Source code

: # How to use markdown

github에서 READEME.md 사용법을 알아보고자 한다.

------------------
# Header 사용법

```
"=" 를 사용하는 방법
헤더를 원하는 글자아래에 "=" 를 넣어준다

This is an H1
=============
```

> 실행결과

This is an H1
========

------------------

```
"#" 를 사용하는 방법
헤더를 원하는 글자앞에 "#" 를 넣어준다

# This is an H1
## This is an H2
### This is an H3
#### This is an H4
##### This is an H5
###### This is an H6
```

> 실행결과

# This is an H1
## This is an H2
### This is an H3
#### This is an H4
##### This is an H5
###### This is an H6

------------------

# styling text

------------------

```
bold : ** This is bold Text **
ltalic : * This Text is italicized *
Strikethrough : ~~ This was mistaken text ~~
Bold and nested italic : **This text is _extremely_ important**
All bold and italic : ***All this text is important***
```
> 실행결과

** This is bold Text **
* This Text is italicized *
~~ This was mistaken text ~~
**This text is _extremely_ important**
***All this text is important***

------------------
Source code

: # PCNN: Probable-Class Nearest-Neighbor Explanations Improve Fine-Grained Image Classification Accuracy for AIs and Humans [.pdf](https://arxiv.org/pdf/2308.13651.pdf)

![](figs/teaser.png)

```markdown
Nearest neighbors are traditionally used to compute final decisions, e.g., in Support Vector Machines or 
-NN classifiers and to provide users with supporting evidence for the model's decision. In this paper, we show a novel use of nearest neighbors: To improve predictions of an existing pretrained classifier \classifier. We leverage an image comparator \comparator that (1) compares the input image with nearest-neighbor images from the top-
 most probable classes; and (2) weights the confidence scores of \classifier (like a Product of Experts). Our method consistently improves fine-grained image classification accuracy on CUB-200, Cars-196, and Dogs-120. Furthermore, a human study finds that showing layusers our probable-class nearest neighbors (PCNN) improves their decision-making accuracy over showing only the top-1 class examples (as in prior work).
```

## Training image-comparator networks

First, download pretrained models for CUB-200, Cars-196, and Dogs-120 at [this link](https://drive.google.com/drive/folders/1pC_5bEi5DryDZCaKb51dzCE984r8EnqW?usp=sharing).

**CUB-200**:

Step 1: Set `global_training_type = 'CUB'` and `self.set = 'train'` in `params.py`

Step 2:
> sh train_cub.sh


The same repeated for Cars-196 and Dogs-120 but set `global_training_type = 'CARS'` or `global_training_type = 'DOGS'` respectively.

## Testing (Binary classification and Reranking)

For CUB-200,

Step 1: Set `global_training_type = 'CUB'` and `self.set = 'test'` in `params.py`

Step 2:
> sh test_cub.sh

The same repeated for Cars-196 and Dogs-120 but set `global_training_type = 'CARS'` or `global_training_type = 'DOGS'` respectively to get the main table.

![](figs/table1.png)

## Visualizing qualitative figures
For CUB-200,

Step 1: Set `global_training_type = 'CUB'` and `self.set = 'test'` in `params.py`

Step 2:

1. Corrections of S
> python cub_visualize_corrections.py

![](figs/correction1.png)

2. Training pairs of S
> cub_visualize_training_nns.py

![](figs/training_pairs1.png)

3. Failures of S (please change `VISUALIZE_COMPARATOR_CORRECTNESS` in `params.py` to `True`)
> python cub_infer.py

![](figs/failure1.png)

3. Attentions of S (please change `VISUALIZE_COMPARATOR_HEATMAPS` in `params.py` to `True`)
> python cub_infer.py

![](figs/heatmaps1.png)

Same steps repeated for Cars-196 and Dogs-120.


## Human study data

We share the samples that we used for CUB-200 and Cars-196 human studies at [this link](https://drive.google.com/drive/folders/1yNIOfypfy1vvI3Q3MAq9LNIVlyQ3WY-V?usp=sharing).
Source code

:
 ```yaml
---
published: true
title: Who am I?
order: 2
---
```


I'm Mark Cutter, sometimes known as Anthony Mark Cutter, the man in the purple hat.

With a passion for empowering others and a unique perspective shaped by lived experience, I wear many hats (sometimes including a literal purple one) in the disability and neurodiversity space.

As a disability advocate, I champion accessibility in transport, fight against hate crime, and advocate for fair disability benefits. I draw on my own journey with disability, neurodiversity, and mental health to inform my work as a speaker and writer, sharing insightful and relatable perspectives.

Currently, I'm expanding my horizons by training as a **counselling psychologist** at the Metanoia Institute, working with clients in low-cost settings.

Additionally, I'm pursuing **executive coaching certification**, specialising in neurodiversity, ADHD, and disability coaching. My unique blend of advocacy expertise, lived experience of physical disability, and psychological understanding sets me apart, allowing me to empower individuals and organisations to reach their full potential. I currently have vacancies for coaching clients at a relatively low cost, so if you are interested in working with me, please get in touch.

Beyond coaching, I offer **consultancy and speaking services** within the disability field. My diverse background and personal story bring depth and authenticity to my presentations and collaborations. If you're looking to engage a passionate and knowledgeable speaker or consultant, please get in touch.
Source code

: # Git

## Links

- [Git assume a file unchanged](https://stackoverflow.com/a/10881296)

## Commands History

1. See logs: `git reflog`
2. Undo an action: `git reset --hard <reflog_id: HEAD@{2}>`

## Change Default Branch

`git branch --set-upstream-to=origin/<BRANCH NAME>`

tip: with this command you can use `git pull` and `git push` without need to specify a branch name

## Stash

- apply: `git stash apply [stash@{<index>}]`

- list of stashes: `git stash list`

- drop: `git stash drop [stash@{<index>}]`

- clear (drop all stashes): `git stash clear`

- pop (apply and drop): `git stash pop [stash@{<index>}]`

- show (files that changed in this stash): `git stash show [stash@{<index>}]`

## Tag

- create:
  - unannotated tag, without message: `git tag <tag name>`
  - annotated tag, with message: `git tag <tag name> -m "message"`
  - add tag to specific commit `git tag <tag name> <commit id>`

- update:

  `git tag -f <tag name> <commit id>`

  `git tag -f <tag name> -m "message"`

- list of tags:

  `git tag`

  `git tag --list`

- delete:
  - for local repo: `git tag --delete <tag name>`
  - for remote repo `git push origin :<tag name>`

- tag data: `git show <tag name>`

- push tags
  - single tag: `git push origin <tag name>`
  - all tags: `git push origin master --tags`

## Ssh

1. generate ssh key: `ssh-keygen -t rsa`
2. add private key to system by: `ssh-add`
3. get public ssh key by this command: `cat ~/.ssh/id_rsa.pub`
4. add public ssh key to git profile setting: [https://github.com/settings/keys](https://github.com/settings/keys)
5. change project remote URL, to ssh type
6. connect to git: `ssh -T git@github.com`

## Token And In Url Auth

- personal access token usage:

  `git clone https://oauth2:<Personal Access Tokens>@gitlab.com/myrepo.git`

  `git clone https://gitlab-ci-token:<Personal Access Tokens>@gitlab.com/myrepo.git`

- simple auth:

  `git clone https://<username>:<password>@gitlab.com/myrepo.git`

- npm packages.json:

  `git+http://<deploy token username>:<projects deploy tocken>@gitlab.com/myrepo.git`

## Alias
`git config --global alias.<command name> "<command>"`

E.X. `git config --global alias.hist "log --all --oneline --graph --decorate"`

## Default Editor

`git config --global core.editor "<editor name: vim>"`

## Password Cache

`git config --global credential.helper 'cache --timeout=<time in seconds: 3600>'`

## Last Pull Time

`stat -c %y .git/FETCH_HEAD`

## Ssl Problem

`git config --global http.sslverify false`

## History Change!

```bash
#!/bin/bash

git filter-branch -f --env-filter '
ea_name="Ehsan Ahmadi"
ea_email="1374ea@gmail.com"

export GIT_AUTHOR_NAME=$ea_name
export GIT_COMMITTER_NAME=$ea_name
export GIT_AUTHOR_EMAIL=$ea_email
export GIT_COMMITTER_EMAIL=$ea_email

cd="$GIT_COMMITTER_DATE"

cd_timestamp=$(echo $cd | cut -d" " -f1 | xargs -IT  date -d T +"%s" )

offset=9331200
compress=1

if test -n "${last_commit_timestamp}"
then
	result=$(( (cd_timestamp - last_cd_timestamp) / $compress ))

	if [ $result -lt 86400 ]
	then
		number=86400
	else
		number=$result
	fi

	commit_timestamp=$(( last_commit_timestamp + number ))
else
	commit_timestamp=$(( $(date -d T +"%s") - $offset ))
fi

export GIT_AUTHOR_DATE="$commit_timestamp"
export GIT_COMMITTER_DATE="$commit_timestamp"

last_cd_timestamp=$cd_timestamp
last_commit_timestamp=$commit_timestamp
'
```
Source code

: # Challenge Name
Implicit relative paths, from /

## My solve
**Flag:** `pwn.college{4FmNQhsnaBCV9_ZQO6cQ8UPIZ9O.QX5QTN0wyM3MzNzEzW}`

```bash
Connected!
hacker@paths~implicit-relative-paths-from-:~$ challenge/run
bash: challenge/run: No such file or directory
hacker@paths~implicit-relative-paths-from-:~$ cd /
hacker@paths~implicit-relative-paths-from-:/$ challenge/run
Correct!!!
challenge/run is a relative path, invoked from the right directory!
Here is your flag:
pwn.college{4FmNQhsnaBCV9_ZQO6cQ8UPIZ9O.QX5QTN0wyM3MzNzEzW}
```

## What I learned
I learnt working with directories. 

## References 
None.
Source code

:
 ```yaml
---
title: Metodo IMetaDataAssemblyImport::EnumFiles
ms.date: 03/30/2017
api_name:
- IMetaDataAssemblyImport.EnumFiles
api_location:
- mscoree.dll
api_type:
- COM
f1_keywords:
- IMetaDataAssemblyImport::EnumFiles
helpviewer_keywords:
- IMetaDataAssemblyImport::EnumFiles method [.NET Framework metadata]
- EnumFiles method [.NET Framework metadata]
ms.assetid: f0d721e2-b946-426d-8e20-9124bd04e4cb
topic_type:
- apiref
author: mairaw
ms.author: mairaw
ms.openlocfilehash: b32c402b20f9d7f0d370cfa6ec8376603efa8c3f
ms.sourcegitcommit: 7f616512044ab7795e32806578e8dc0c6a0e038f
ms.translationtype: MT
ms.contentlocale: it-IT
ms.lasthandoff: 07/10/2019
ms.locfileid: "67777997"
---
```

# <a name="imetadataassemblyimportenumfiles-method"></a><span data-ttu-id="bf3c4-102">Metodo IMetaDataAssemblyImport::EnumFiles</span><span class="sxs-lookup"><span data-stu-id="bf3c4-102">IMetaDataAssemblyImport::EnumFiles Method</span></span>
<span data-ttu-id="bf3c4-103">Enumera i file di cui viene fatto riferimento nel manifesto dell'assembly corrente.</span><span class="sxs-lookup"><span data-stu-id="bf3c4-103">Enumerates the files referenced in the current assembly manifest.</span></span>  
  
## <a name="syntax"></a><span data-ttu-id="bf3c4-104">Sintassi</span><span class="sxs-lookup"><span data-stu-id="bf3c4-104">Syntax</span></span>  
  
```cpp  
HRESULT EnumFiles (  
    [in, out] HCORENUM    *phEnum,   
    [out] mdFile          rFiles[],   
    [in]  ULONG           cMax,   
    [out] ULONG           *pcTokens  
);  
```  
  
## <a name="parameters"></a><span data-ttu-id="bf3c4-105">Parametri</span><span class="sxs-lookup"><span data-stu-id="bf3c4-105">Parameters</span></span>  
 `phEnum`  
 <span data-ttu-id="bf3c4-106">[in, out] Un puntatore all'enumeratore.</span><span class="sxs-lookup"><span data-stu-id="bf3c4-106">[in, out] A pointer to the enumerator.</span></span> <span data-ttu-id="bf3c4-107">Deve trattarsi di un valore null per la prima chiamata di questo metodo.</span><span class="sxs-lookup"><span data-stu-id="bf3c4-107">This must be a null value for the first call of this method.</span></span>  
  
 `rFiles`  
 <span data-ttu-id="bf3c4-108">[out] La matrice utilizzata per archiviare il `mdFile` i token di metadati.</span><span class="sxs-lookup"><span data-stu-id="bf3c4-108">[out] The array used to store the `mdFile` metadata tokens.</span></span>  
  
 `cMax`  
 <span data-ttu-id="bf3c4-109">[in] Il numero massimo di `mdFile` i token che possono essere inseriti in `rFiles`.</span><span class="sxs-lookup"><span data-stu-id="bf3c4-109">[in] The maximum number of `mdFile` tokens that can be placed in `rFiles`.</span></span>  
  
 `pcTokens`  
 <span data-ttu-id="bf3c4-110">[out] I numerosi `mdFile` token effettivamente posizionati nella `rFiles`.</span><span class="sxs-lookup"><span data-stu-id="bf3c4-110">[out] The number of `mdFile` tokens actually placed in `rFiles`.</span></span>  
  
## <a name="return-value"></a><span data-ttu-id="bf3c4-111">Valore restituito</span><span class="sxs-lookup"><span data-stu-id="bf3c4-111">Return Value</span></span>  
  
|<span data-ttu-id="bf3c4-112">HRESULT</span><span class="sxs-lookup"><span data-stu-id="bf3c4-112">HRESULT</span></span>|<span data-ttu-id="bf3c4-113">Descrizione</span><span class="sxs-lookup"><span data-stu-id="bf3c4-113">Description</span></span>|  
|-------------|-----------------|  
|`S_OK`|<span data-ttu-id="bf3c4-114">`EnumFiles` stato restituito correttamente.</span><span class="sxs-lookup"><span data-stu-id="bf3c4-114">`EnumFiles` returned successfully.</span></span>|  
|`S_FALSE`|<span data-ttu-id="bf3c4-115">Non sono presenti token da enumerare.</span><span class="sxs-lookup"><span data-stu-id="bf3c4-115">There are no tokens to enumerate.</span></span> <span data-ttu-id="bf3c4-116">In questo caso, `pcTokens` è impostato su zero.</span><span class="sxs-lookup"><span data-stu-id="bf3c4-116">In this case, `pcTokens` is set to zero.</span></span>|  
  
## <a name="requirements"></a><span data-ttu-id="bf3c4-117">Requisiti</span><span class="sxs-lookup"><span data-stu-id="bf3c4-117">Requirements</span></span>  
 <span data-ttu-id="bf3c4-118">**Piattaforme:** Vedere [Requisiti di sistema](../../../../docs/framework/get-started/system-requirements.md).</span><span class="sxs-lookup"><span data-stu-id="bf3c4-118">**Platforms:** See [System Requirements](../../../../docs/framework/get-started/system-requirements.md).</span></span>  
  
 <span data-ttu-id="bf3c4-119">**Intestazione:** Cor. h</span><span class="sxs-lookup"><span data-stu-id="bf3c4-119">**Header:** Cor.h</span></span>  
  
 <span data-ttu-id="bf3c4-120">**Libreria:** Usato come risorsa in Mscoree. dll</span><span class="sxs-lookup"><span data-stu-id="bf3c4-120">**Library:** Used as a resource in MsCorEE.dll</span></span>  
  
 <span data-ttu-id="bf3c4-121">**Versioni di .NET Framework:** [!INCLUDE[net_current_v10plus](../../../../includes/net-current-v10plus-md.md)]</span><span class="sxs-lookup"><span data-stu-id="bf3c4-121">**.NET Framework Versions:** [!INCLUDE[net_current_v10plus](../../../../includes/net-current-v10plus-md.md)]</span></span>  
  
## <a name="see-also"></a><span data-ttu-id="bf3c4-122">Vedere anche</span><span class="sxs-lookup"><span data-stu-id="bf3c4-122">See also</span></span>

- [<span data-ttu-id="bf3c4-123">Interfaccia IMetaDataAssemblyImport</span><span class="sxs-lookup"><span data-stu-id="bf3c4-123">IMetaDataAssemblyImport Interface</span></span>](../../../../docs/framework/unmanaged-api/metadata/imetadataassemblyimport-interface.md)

• • • • •

### DIRECTIONS
What lines above mention "Header"? Copy each one.

### EXERCISE RESULT
# Header 사용법
 <span data-ttu-id="bf3c4-119">**Intestazione:** Cor. h</span><span class="sxs-lookup"><span data-stu-id="bf3c4-119">**Header:** Cor.h</span></span>  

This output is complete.